How are people using social to form groups and sub-communities? X% of social media activities happens through private channels, and a major component of that hidden, dark social community takes place via groups and other sub-communities.

This is a side of social some businesses are better-placed to tap into than others. For the musician hiring platform Last Minute Musicians, running and advertising through the group is a valuable source of brand visibility and custom, while for other brands, building a community on social is not such a natural fit.

Every group has a focal point, be that a shared interest or a shared need. Marketers who can place their brand at the centre of a successful group earn the opportunity to turn that group into a marketing channel in its own right.

Example questions:

  • Which social groups or sub-communities are our customers involved in?
  • Would a group be an appropriate marketing channel for our brand? If so, a community manager will be required to manage and/or monitor it.

How to use the honeycomb model in your social media strategy

Above all, the honeycomb model is a resource for better understanding how social works. There’s no standard way to use it beyond that point, but we’d like to put forward a suggestion that works for us: using the building blocks of the honeycomb as a checklist to test your social strategy against.

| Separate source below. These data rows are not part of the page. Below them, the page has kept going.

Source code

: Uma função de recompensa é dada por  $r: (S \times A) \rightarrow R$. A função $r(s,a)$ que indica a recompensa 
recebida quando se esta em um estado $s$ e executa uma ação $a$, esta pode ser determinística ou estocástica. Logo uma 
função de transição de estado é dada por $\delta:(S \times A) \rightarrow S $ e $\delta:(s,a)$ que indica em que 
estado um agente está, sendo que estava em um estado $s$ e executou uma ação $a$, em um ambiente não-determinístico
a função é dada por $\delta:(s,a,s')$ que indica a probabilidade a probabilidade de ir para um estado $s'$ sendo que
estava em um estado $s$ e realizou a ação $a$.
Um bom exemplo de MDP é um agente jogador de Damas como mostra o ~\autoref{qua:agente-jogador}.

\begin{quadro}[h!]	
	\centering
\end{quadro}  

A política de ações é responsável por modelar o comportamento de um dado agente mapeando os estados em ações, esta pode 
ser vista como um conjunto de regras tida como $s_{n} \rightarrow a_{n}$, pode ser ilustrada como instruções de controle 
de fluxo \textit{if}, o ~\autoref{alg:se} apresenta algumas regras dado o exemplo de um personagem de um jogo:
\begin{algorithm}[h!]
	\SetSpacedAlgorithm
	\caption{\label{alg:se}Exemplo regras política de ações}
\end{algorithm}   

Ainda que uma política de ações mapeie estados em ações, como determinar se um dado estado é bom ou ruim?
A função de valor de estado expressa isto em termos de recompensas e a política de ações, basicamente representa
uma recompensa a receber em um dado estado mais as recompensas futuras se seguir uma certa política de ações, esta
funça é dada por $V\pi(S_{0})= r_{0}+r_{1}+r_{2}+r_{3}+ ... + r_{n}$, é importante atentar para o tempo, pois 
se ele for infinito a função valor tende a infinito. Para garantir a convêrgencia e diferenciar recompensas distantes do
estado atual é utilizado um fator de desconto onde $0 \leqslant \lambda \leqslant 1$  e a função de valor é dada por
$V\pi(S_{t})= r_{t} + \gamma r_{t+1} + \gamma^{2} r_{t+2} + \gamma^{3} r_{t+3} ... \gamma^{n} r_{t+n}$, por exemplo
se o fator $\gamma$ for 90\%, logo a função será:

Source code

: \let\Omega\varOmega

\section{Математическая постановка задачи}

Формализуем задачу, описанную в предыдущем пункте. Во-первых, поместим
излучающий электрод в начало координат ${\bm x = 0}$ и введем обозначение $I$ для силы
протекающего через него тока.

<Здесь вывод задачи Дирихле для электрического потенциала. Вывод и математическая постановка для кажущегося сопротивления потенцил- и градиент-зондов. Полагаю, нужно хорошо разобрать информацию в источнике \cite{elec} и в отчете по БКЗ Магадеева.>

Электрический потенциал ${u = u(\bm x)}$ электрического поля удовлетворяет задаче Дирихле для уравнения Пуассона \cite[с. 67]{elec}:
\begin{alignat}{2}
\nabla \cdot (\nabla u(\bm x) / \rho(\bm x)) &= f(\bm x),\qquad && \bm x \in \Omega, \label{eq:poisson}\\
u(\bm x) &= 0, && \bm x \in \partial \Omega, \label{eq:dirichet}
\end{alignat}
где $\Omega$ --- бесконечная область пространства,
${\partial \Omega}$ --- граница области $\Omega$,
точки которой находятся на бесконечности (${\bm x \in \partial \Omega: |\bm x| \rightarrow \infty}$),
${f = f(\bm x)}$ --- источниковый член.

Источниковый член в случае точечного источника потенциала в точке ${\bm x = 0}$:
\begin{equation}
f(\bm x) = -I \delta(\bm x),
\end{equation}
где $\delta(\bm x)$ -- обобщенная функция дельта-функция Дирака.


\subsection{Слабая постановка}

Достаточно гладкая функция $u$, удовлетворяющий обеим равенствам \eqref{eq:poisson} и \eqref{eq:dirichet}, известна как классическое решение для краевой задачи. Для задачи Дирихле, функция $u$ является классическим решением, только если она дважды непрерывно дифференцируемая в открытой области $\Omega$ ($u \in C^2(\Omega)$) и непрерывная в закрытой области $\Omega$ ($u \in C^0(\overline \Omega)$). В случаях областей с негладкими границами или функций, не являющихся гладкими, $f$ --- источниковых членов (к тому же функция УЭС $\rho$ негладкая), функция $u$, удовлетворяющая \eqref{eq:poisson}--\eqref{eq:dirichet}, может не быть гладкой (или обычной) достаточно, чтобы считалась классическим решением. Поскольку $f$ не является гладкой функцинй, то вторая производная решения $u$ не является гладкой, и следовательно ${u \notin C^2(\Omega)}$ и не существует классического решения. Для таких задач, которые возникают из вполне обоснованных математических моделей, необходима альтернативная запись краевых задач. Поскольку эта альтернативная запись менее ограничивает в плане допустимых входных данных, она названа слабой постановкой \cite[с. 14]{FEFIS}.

When forming a new strategy or assessing a completed campaign, go through each of the blocks and consider the relationship between your activity and the social ecosystem. A condensed version of your conclusions might look a little like this might end up a little like this:

Post-campaign evaluation
Identity While our ad campaign had good reach, we need a better mechanism for capturing user data if we are to maximise benefits.
Conversations Our Google Analytics data suggests the campaign may have led to a high volume of “dark social” sharing and traffic.
Sharing The content produced for our campaign was heavily shared. More of the same next time.
Presence Users expect a faster message response time from our Facebook page.
Relationships We lost efficiency in the sales funnel by failing to support transactions over social. This mechanic of the B2C relationship should be reviewed.
Reputation We gained 5,000 likes as a result of the campaign. That brings us in line with our top competitor on this particular reputation metric.
Groups We have insufficient data on whether our campaign content was shared in any groups or subcommunities.

Social media is complex, and marketers have less visibility over how users interact with their campaigns than they do over their own websites, which can be monitored with tools like Google Analytics and Hotjar. This means understanding why campaigns pan out as they do can be challenging. Using the honeycomb to guide planning and evaluation does not completely solve that challenge, but it can be a big help.

The history of the honeycomb model – and some thoughts on its future

Severalmarketing authorities trace the honeycomb model’s origins back to a group of academics from the Simon Fraser University in Vancouver: Jan Kietzmann, Kristopher Hermkens, Ian McCarthy and Bruno S. Silvestre.

It’s true that this group developed and popularised the honeycomb model through their article, Social media? Get serious! Understanding the functional building blocks of social media (2011). However, that article itself attributes the origins of the model to online communications expert Gene Smith, who set out the honeycomb using an alternative “building blocks” metaphor in his blog post, Social Software Building Blocks (2007).

Furthermore, Smith’s model was based on a list of social media elements that was assembled by Matt Webb – and that list was, in turn, an expanded version on a list created by Stewart Butterfield (2003).

Kietzmann, Kermkens, McCarthy and Silvestre’s contribution was to develop the work of Smith, Webb and others into a more useful model for marketers.

We’ve chosen to end with this section in order to get across an important point: the forces driving social media are constantly developing. The building blocks of the social ecosystem may evolve or change completely within the next few years, so please do bear this in mind and add to the honeycomb with blocks of your own design if the need arises.